There was a nice table based on papers from 1998 and 2002, but the table had all old names for the polymorphisms and none of the current names or SNP references. It was also missing all the odd Greek subunit names that were assigned to various isozymes like beta, alpha, sigma, and chi.
At least this table had a date, though. Part of what made it hard to put the new and old information together was not knowing which information was current and which was not. Making a spread sheet to keep track didn't get easier until I found a paper with a kind ADH rosetta stone saying that the names changed in 2001 and how.
OMIM was the best database for figuring this stuff out, once I knew the current names of all the ADH genes. Unlike some of the other databases, I was able to look at OMIM and see when the last updates had happened. In this case, sadly, the last updates to the ADH genes were made in October 2007 by the late Victor McKusik. I knew I could trust those.

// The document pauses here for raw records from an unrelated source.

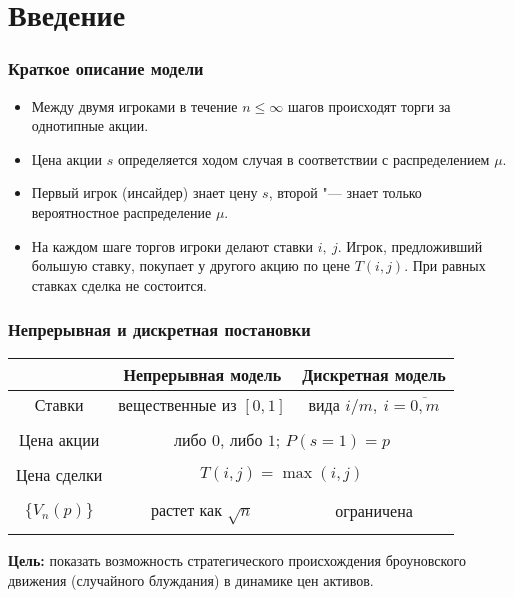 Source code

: \documentclass[12pt]{beamer}
\title{\small{\thesisTitle}}
\author{\small{%
\emph{Выступающий:}~\thesisAuthorShort\\%
\emph{Руководитель:}~\supervisorRegaliaShort~\supervisorFioShort}\\%
\vspace{30pt}%
\thesisOrganization%
\vspace{20pt}%
}
\date{\small{\thesisCity, \thesisYear}}
\begin{document}
\maketitle

\section{Введение}

\begin{frame}
  \frametitle{Краткое описание модели}
  \begin{itemize}
  \item
    Между двумя игроками в течение $n \leqslant \infty$ шагов происходят
    торги за однотипные акции.
  \item
    Цена акции $s$ определяется ходом случая в соответствии с распределением $\mu$.
  \item
    Первый игрок (инсайдер) знает цену $s$, второй "--- знает только вероятностное распределение $\mu$.
  \item
    На каждом шаге торгов игроки делают ставки $i,\ j$.
    Игрок, предложивший большую ставку, покупает у другого акцию по цене $T(i, j)$.
    При равных ставках сделка не состоится.
  \end{itemize}
\end{frame}

\begin{frame}
  \frametitle{Непрерывная и дискретная постановки}
  
  \begin{tabular}{c|c|c}
    & Непрерывная модель & Дискретная модель \\
    \midrule
    Ставки & вещественные из $[0, 1]$ & вида $i/m,\ i = \overline{0, m}$ \\
    \hline \\
    Цена акции& \multicolumn{2}{c}{либо $0$, либо $1$; $P(s = 1) = p$} \\
    \hline \\
    Цена сделки& \multicolumn{2}{c}{$T(i, j) = \max(i, j)$} \\
    \hline \\
    $\{V_n(p)\}$ & растет как $\sqrt{n}$ & ограничена \\
    \bottomrule \\
  \end{tabular}

  \textbf{Цель:} показать возможность стратегического происхождения броуновского движения (случайного блуждания) в динамике цен активов.
\end{frame}
\end{document}
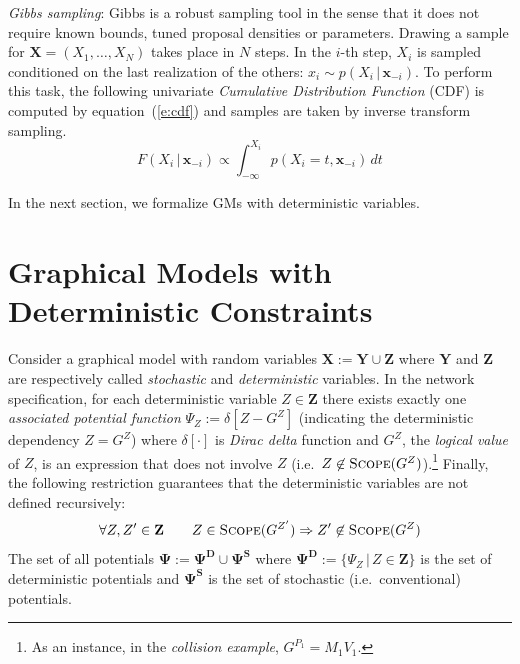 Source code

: \documentclass[letterpaper]{article}
\newcommand{\bvec}[1]{\textbf{#1}}
\newcommand{\pr}{p}
\begin{document}
\emph{Gibbs sampling}:
Gibbs is a robust sampling tool in the sense that it does not require known bounds, tuned proposal densities or parameters.
Drawing a sample for $\bvec{X} = (X_1, \ldots, X_N)$ takes place in $N$ steps.
In the $i$-th step, $X_i$ is sampled conditioned on the last realization of the others:
$x_i \sim \pr(X_i \,|\, \bvec{x}_{-i})$. 
To perform this task, the following univariate \emph{Cumulative Distribution Function} (CDF)
is computed by equation~(\ref{e:cdf}) and samples are taken by inverse transform sampling. 
{\footnotesize
\begin{equation}
\label{e:cdf}
F(X_i  \,|\, \bvec{x}_{-i}) 
\propto
\int_{-\infty}^{X_i} \!\!\!\! \pr(X_i = t, \bvec{x}_{-i}) \, d  t
\end{equation} 
}

In the next section, we formalize GMs with deterministic variables. 

\section{Graphical Models with Deterministic Constraints}
Consider a graphical model with random variables $\bvec{X} := \bvec{Y} \cup \bvec{Z}$
where $\bvec{Y}$ and $\bvec{Z}$ are respectively called \emph{stochastic} and \emph{deterministic}  variables.
In the network specification, for each deterministic variable $Z \in \bvec{Z}$ there exists exactly one \emph{associated potential function }
$\Psi_Z := \delta[Z - G^Z]$ (indicating the deterministic dependency $Z = G^Z$)
where $\delta[\cdot]$ is \emph{Dirac delta} function and $G^Z$, the \emph{logical value} of $Z$,  is an expression that does not involve $Z$ (i.e.\ $Z \not\in \textsc{Scope}(G^{Z})$).\footnote{
As an instance, in the \emph{collision example}, $G^{P_1} = M_1 V_1$.
}
Finally, the following restriction guarantees that the deterministic variables are not defined recursively:
\begin{equation*}
\forall Z, Z' \in \bvec{Z} \qquad Z \in \textsc{Scope}(G^{Z'}) \Rightarrow Z' \not\in \textsc{Scope}(G^Z)
\end{equation*}
The set of all potentials $\boldsymbol{\Psi} := \boldsymbol{\Psi^D} \cup \boldsymbol{\Psi^S}$
where
$\boldsymbol{\Psi^D} :=\{\Psi_Z \,|\, Z \in \bvec{Z}\}$ is the set of deterministic potentials
and $\boldsymbol{\Psi^S}$ is the set of stochastic (i.e.\ conventional) potentials. 
\end{document}
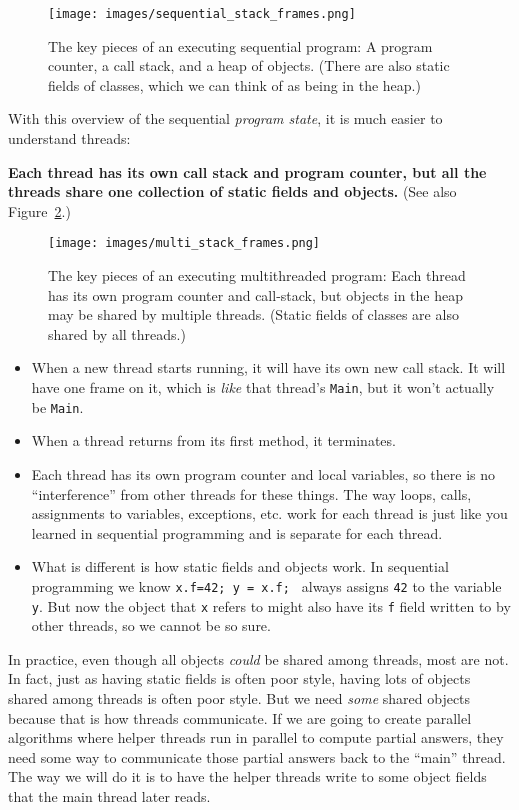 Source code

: \documentclass[10pt]{article}
\begin{document}
\begin{figure}
\begin{center}
\texttt{[image: images/sequential\_stack\_frames.png]}
\end{center}
\caption{The key pieces of an executing sequential program: A program
  counter, a call stack, and a heap of objects.  (There are also
  static fields of classes, which we can think of as being in the heap.)}
\label{fig:sequential_state}
\end{figure}

With this overview of the sequential \emph{program state}, it is much
easier to understand threads: 

\medskip
\noindent\textbf{Each thread has its own call
  stack and program counter, but all the threads share one collection
  of static fields and objects.} (See also Figure~\ref{fig:multi_state}.)
\medskip

\begin{figure}
\begin{center}
\texttt{[image: images/multi\_stack\_frames.png]}
\end{center}
\caption{The key pieces of an executing multithreaded program: Each
  thread has its own program counter and call-stack, but objects in
  the heap may be shared by multiple threads.  (Static fields of
  classes are also shared by all threads.)}  
\label{fig:multi_state}
\end{figure}

\begin{itemize}
\item When a new thread starts running, it will have its own new call
  stack.  It will have one frame on it, which is \emph{like} that thread's
  {\tt Main}, but it won't actually be {\tt Main}.
\item When a thread returns from its first method, it terminates.
\item Each thread has its own program counter and local variables, so
  there is no ``interference'' from other threads for these things.
  The way loops, calls, assignments to variables, exceptions,
  etc. work for each thread is just like you learned in sequential
  programming and is separate for each thread.
\item What is different is how static fields and objects work.  In
  sequential programming we know {\tt x.f=42; y = x.f; } always
  assigns {\tt 42} to the variable {\tt y}.  But now the object
  that {\tt x} refers to might also have its {\tt f} field written to
  by other threads, so we cannot be so sure.
\end{itemize}
In practice, even though all objects \emph{could} be shared among
threads, most are not.  In fact, just as having static fields
is often poor style, having lots of objects shared among threads is
often poor style.  But we need \emph{some} shared objects
because that is how threads communicate.  If we are going to create
parallel algorithms where helper threads run in parallel to compute
partial answers, they need some way to communicate those partial
answers back to the ``main'' thread.  The way we will do it is to
have the helper threads write to some object fields that the main
thread later reads.
\end{document}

OMIM was still confusing though, since the entries would often use multiple names, in successive paragraphs, to refer to the same SNP, without giving any warning to the reader. In the ADH1B reference for example, one paragraph calls a polymorphism the typical and atypical forms of ADH, ADH2*1 and ADH2*2, the next paragraph calls it ADH1B*47his, and the next paragraph calls it ADH1B arg47-to-his polymorphism (rs1229984).
It took some time searching several databases, and filling in tables, but I finally did sort out the connections between the old names of the isozymes, SNPs, and genes, and the new names. I even tried using some other tools, like NextBio, for doing literature searches only to have them tell me that ADH is vasopressin and not give me any information on the genes I wanted.
What can I conclude from this activity?
There's still a place in the world for people (like me) who actually read papers instead of simply trusting database records.
What's next?
The question that I'm left with, is how to articulate what I did and how to describe the most efficient path so that I can teach this sort of thing to students. I battled through the databases and conflicting names and sorted them all out because I'm motivated and don't mind reading the papers. I worry that most undergraduates will just get disgusted and give up.
Some people will say that the research I did in sorting out the genes, proteins, and mutations, doesn't belong in a bioinformatics course. They'll say it's not really bioinformatics at all even though it involves trying to reconcile biological information from multiple databases.
But if it's not bioinformatics, what is it? Reading? Annotating?
Others will say that sorting out this kind of stuff is a trivial problem. All the information was in the database right?
Well, if this kind of work is trivial, why would it take someone with a Ph.D. and several years of experience, three days to figure this out?
Others will say this kind of work something we should bother trying to teach at all. We just need better search tools, right? Won't the semantic web solve all of this?
No, I don't think reconciling database records and nomenclature is a solved problem.
As far as bioinformatics goes, I think combining the information from genes, proteins, polymorphisms, structures, and genetics is the hardest thing to do and the absolutely hardest thing to teach.
If it were easy, there would be a database that did it.